Augmenting SharePoint Security Tools
archTIS’s complementary products for Data Security Posture Management (DSPM) and Data Access Governance (DAG) can help augment and automate SharePoint security best practices across cloud, on-premises, and hybrid environments.
Improve Data Discovery and Classification
archTIS’ Spirion Sensitive Data Platform (SDP) empowers organizations to overcome key challenges when using Microsoft Purview. By adding Spirion to Purview’s data security infrastructure, your team gains:
- Reduced false positives that eliminate alert fatigue, allowing focused, actionable responses
- Expanded discovery across all environments, from cloud to local servers
- Advanced classification options for structured data management
Add Fine-grained Data Access and Protection
archTIS’ NC Protect adds policy-enforced data-centric security to secure your SharePoint collaboration more precisely.

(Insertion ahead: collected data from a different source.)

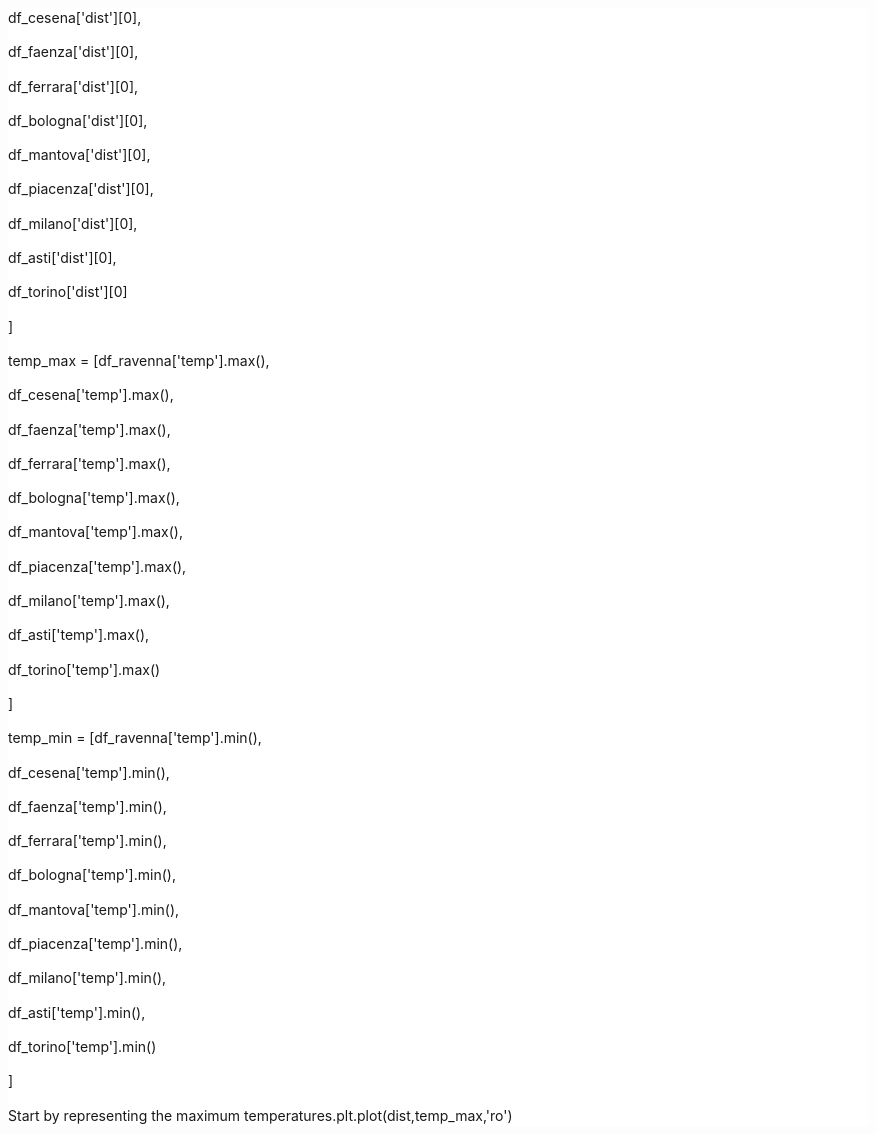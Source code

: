 df_cesena['dist'][0],

df_faenza['dist'][0],

df_ferrara['dist'][0],

df_bologna['dist'][0],

df_mantova['dist'][0],

df_piacenza['dist'][0],

df_milano['dist'][0],

df_asti['dist'][0],

df_torino['dist'][0]

]

temp_max = [df_ravenna['temp'].max(),

df_cesena['temp'].max(),

df_faenza['temp'].max(),

df_ferrara['temp'].max(),

df_bologna['temp'].max(),

df_mantova['temp'].max(),

df_piacenza['temp'].max(),

df_milano['temp'].max(),

df_asti['temp'].max(),

df_torino['temp'].max()

]

temp_min = [df_ravenna['temp'].min(),

df_cesena['temp'].min(),

df_faenza['temp'].min(),

df_ferrara['temp'].min(),

df_bologna['temp'].min(),

df_mantova['temp'].min(),

df_piacenza['temp'].min(),

df_milano['temp'].min(),

df_asti['temp'].min(),

df_torino['temp'].min()

]

Start by representing the maximum temperatures.plt.plot(dist,temp_max,'ro')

- Dynamic ABAC policies utilize both data and user attributes from Microsoft Purview, Entra ID, SharePoint properties, and other classification sources to determine access rights and apply file protection in real time.
- Augment native security features to protect Word, Excel, PowerPoint, PDF, OCR, CAD files, images, text files and more.
- Dynamically enforces secure read-only access, hides sensitive files from unauthorized users, and applies user-based security watermarks.